Personal information
- Full name: Maksim "Max" Geller
- Nationality: Israel
- Born: April 20, 1971 (age 55) Minsk, Soviet Union
- Height: 5 ft 7.5 in (171.5 cm)
- Weight: 157 lb (71 kg)

Sport
- Style: Freestyle

= Max Geller (wrestler) =

Israeli wrestler

Maksim "Max" Geller (מקס גלר; born April 20, 1971) is an Israeli former Olympic wrestler.

Geller was born in Minsk, Belarusian SSR, and is Jewish. He made aliyah (immigrated from the Soviet Union to Israel) in the late 1980s.

==Wrestling career==
Geller's club is Hapoel Tel Aviv, in Tel Aviv, Israel. He won the Israeli championships in 1990 and 1991.

He won the silver medal at the 1991 European Championships, in 68.0 kg. Freestyle.

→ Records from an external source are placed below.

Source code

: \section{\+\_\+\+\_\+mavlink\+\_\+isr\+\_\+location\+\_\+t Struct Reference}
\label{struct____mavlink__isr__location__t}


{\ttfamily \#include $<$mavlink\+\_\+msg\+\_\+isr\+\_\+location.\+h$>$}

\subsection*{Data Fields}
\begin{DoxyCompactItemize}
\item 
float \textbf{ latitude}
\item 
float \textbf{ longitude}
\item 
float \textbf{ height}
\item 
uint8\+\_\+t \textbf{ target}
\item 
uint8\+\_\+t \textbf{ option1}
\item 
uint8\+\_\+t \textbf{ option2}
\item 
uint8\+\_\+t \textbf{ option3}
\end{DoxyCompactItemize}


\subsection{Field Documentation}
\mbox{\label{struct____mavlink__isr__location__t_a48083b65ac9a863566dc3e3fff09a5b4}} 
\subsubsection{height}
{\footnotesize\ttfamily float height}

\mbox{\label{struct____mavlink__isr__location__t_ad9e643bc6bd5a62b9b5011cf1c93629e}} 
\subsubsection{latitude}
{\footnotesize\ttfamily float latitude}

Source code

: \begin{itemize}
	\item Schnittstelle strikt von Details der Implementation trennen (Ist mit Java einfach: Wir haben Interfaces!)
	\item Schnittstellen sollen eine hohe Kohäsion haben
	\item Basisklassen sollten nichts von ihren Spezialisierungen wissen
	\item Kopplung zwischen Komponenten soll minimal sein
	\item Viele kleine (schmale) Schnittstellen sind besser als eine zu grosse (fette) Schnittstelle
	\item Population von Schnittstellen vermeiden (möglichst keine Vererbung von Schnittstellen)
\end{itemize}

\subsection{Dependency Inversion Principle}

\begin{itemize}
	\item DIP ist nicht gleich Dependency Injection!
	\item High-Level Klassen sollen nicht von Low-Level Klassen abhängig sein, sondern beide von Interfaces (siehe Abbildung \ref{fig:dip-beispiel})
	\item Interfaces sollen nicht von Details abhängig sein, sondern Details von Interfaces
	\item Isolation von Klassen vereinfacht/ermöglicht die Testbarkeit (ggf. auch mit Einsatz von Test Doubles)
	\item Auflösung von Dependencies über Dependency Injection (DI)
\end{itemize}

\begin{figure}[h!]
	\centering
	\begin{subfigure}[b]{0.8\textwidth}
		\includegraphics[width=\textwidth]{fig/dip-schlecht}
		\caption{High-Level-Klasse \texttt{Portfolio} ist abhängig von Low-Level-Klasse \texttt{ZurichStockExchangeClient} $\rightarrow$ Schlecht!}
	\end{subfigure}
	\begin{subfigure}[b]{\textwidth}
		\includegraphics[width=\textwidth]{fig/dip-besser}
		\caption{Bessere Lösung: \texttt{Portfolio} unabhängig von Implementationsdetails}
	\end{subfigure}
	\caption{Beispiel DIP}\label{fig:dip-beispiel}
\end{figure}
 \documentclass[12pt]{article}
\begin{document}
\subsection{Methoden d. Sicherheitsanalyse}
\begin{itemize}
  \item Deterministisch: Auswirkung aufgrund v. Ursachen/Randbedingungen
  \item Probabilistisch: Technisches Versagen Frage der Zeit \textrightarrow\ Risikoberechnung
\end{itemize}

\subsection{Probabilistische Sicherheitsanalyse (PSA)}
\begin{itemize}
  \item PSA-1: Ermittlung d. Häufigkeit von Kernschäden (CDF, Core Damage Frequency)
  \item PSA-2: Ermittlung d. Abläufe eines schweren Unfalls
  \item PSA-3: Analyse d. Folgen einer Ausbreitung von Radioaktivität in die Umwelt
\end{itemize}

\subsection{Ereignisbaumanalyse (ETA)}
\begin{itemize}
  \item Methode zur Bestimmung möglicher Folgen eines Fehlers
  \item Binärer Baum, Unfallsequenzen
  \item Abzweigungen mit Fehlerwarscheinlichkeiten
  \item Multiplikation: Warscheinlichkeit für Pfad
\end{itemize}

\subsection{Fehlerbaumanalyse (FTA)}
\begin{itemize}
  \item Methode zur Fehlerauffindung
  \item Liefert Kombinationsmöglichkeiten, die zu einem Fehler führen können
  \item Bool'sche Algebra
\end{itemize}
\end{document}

At the 1992 European Championships, in 68.0 kg. Freestyle, Geller came in 7th.

Geller competed for Israel at the 1992 Summer Olympics, in Barcelona, at the age of 21, in Wrestling—Men's Lightweight, Freestyle. He defeated Jesús Eugenio Rodríguez of Cuba, lost to Fatih Özbaş of Turkey, and then faced Endre Elekes of Romania and both wrestlers were disqualified for passivity. When he competed in the Olympics, he was 5 ft 7.5 in tall, and weighed 157 lb. He finished in 11th place.

At the 1994 World Championships, in 68.0 kg. Freestyle, Geller came in 11th. At the 1994 European Championships, in 68.0 kg. Freestyle he also came in 11th.